* **Problem statement**
Print exactly the lines below between the line holding "2. Instale as dependências com o Maven" and the line holding "### 2. ELICITATION", inclusive, and nothing more.

* **Records to process**
------------------------------------

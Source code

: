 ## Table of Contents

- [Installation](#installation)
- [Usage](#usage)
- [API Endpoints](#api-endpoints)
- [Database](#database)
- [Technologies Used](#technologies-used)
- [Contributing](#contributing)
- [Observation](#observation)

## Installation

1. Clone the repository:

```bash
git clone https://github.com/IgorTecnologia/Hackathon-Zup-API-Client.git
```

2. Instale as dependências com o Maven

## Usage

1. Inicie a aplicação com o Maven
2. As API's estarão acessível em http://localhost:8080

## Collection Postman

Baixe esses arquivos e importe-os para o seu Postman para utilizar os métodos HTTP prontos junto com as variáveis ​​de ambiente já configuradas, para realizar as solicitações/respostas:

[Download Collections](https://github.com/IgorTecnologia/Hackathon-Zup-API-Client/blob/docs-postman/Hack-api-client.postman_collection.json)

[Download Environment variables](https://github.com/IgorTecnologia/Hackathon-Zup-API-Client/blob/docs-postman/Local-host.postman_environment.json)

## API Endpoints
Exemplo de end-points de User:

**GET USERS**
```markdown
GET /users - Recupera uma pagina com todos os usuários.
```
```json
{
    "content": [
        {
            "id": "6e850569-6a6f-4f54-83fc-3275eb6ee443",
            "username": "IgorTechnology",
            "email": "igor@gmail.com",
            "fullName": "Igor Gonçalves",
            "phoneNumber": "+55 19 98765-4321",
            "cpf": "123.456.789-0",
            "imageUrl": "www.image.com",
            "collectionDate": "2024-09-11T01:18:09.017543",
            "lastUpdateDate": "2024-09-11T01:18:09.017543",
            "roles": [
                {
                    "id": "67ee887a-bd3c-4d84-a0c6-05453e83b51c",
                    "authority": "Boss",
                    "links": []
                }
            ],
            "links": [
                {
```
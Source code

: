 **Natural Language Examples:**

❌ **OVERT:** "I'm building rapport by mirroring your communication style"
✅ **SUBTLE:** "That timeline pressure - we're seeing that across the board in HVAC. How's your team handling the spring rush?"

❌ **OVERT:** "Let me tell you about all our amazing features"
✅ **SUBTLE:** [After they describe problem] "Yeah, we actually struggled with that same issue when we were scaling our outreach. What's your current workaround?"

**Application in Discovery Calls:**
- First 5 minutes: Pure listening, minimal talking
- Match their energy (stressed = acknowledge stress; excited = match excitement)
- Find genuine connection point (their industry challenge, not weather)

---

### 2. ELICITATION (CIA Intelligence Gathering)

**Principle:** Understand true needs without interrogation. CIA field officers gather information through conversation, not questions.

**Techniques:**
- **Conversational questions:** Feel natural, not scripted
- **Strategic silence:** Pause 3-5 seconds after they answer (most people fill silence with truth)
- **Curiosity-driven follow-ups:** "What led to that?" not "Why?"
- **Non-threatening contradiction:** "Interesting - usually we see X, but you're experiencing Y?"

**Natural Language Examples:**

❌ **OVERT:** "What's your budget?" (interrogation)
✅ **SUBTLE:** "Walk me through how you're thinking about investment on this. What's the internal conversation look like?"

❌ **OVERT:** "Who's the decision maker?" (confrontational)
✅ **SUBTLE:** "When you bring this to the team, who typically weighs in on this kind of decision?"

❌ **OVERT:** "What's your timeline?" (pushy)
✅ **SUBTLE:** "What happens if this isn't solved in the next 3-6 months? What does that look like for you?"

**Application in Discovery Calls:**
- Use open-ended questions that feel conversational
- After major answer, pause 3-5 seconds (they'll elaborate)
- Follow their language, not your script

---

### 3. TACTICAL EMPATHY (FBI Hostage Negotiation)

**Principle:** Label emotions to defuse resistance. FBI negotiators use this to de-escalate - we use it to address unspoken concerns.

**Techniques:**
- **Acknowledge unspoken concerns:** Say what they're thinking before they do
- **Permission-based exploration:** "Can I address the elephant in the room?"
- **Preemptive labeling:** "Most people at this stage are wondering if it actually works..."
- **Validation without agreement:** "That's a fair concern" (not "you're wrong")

------------------------------------

* **Finished task**
2. Instale as dependências com o Maven

## Usage

1. Inicie a aplicação com o Maven
2. As API's estarão acessível em http://localhost:8080

## Collection Postman

Baixe esses arquivos e importe-os para o seu Postman para utilizar os métodos HTTP prontos junto com as variáveis ​​de ambiente já configuradas, para realizar as solicitações/respostas:

[Download Collections](https://github.com/IgorTecnologia/Hackathon-Zup-API-Client/blob/docs-postman/Hack-api-client.postman_collection.json)

[Download Environment variables](https://github.com/IgorTecnologia/Hackathon-Zup-API-Client/blob/docs-postman/Local-host.postman_environment.json)

## API Endpoints
Exemplo de end-points de User:

**GET USERS**
```markdown
GET /users - Recupera uma pagina com todos os usuários.
```
```json
{
    "content": [
        {
            "id": "6e850569-6a6f-4f54-83fc-3275eb6ee443",
            "username": "IgorTechnology",
            "email": "igor@gmail.com",
            "fullName": "Igor Gonçalves",
            "phoneNumber": "+55 19 98765-4321",
            "cpf": "123.456.789-0",
            "imageUrl": "www.image.com",
            "collectionDate": "2024-09-11T01:18:09.017543",
            "lastUpdateDate": "2024-09-11T01:18:09.017543",
            "roles": [
                {
                    "id": "67ee887a-bd3c-4d84-a0c6-05453e83b51c",
                    "authority": "Boss",
                    "links": []
                }
            ],
            "links": [
                {
```
Source code

: **Natural Language Examples:**

❌ **OVERT:** "I'm building rapport by mirroring your communication style"
✅ **SUBTLE:** "That timeline pressure - we're seeing that across the board in HVAC. How's your team handling the spring rush?"

❌ **OVERT:** "Let me tell you about all our amazing features"
✅ **SUBTLE:** [After they describe problem] "Yeah, we actually struggled with that same issue when we were scaling our outreach. What's your current workaround?"

**Application in Discovery Calls:**
- First 5 minutes: Pure listening, minimal talking
- Match their energy (stressed = acknowledge stress; excited = match excitement)
- Find genuine connection point (their industry challenge, not weather)

---

### 2. ELICITATION (CIA Intelligence Gathering)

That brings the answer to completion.